The pending purchase of the Star Tribune by Mankato businessman and Timberwolves owner Glen Taylor is great news for Minnesota.
As one of the nation’s largest newspapers and the state’s dominant news source, the Star Tribune plays an outsized role in informing the public and setting the topics of civic discussion, both in the Twin Cities and statewide.
Though its news staff is much smaller than it was a few years ago, the Strib still has a big footprint. As a practicing PR professional, I can tell you firsthand that getting a story in the Star Tribune still matters a great deal to my clients. People notice its coverage.
Taylor’s public statements – and his business record – indicate that he views the purchase of the newspaper as a long-term investment. That’s a welcome change from the Strib’s recent ownership history: first by the McClatchy chain, which hounded managers relentlessly for ever-larger profit margins; then by Avista Capital Partners, a group of Wall Street sharks who looked for a quick, bottom-feeding buck but wound up losing millions.

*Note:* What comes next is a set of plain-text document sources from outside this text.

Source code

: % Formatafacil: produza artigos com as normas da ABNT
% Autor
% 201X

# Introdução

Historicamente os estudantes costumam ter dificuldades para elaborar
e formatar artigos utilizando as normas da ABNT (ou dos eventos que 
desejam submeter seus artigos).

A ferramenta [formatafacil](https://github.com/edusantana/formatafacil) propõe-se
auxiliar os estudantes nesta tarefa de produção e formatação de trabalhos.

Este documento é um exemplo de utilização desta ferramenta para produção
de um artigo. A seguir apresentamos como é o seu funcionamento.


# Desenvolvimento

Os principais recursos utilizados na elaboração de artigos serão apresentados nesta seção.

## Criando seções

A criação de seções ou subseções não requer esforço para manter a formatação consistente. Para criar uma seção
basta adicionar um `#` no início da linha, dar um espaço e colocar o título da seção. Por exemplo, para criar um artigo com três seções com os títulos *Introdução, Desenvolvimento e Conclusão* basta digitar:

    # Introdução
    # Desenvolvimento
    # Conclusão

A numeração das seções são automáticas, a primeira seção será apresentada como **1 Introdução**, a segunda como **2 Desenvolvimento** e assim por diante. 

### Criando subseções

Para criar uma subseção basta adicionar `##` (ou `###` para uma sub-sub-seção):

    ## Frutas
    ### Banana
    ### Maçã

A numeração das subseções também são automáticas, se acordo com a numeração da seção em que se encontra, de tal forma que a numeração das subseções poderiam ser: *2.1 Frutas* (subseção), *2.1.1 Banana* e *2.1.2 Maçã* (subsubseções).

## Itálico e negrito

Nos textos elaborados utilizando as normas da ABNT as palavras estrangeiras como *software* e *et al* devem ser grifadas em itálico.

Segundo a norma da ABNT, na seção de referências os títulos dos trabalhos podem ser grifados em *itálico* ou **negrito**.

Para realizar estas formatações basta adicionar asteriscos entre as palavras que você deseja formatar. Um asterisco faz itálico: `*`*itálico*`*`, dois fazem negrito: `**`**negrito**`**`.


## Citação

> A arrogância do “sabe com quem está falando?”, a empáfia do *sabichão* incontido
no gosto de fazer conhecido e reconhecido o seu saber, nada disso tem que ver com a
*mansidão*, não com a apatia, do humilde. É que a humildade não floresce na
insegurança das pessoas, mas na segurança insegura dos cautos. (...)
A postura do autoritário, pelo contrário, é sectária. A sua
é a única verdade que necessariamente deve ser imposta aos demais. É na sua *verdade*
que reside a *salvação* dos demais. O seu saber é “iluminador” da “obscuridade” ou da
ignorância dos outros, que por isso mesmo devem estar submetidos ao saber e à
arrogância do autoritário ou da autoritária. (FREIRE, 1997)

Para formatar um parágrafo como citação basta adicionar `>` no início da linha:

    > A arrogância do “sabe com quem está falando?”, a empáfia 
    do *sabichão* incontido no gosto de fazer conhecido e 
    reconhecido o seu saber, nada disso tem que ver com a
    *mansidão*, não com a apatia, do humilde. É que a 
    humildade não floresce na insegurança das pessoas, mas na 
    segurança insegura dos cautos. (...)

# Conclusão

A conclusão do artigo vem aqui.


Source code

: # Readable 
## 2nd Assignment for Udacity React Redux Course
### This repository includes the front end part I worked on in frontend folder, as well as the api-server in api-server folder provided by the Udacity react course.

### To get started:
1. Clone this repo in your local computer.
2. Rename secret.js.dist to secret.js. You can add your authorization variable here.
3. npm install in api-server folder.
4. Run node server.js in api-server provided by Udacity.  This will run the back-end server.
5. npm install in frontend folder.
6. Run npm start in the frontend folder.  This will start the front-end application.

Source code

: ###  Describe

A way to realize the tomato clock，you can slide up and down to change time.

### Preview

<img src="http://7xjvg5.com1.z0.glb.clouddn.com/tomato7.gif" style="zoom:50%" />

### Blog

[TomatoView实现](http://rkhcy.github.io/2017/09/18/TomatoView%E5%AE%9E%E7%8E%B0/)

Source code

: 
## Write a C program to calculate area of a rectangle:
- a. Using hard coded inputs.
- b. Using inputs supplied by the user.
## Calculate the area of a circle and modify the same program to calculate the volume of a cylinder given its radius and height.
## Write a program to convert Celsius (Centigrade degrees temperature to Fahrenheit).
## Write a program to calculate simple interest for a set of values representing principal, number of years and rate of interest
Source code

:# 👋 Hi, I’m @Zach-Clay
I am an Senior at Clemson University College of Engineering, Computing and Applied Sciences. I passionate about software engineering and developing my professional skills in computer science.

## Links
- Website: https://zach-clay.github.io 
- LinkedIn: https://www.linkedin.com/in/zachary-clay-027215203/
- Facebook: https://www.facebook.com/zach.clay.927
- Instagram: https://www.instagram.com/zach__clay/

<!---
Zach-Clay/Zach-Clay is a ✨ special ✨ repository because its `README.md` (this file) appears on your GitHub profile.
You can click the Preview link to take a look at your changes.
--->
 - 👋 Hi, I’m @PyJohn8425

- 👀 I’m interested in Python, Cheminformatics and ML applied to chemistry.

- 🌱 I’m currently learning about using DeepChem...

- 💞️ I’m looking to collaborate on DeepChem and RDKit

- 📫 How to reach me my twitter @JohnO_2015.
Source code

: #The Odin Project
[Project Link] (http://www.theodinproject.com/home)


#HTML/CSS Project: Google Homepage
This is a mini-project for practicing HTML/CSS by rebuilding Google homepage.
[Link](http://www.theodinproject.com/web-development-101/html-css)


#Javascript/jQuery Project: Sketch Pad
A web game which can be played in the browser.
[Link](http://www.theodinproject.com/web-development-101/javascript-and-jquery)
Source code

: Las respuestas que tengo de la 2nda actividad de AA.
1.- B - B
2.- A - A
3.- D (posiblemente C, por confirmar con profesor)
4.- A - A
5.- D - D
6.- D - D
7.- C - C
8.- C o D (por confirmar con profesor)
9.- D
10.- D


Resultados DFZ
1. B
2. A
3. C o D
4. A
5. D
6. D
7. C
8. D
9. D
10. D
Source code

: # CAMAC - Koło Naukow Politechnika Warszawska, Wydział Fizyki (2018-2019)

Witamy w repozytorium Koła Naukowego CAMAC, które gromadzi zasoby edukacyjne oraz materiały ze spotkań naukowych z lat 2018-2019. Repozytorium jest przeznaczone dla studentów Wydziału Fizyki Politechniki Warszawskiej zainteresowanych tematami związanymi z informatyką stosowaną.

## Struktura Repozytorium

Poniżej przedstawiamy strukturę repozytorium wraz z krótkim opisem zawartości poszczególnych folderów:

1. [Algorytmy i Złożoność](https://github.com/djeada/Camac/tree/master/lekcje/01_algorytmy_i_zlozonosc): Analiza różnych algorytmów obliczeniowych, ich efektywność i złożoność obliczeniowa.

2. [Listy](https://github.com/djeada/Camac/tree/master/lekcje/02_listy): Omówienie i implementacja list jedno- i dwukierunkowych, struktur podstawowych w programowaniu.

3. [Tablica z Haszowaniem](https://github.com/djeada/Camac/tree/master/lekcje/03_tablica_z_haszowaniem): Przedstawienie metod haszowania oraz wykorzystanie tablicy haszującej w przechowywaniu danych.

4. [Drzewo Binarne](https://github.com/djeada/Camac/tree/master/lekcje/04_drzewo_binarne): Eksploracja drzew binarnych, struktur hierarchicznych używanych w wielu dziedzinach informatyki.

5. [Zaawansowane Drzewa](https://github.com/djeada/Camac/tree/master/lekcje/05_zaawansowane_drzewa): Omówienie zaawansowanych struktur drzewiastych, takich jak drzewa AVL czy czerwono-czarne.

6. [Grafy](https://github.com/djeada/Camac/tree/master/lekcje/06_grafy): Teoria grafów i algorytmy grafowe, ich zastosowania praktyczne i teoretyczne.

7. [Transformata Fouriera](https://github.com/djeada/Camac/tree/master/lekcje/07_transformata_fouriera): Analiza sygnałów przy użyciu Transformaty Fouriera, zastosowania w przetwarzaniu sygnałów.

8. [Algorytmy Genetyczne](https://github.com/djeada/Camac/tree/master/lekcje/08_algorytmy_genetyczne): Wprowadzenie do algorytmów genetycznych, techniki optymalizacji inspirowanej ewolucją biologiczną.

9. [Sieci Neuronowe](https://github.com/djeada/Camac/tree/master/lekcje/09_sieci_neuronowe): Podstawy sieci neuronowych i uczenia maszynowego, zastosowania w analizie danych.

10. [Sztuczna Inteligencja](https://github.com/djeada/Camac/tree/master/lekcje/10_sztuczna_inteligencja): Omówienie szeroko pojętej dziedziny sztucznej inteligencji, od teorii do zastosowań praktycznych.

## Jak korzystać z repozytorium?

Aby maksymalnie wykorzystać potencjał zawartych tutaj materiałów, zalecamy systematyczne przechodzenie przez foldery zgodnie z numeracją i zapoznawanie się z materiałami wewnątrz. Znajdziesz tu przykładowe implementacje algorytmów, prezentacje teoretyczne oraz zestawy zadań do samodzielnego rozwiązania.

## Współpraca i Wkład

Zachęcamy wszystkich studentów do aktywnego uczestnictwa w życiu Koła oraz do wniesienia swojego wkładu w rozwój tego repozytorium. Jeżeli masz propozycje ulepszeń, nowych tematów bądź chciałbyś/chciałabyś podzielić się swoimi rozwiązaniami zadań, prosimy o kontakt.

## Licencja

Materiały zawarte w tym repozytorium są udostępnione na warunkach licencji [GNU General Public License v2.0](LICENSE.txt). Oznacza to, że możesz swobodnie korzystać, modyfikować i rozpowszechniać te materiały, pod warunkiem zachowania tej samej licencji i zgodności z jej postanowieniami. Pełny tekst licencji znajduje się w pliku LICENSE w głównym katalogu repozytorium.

There’s already been one key indication that Taylor knows what he’s doing: He’s retaining Mike Klingensmith, the Star Tribune’s publisher. When Klingensmith announced to the newsroom that he’d be staying, the room broke out in applause.
You can probably count on both hands the number of times a newsroom has applauded a publisher since Gutenberg invented movable type. But Klingensmith has led the paper out of bankruptcy and to profitability in an era that’s been disastrous for traditional news organizations.
Though Minnesota and the nation have many other news organizations – like the one you’re patronizing now – that provide excellent, in-depth coverage of important issues, newspapers and TV still employ 93 percent of the paid journalists in this country. That’s according to the Pew Research Center’s 2014 State of the Media report.
Yet the pie continues to shrink overall. U.S. newspapers employ only about 38,000 journalists – a figure that includes not only reporters, but also copy editors, photographers, web developers and so on. That’s down a third from its peak in the 1990s.
Digital news, while taking advertising dollars from newspapers and TV, still employs very few journalists. According to the Pew report, only 3 percent of the nation’s professional journalists are employed by digital news operations of more than four people. The digital news realm – with important exceptions like MinnPost — still consists mainly of aggregators and pundits, repurposing and opining on the news that was originally reported by traditional media.
That’s why the continued health of the Star Tribune is so important to Minnesota – at least for now. We may see a time in 10 or 20 years when large, profitable digital news organizations provide thorough, in-depth coverage of their communities. But that day hasn’t arrived yet.
For now, a strong newspaper is still the community’s greatest news resource. And Glen Taylor’s ownership of the Star Tribune is the best opportunity for Minnesota to keep its best news asset.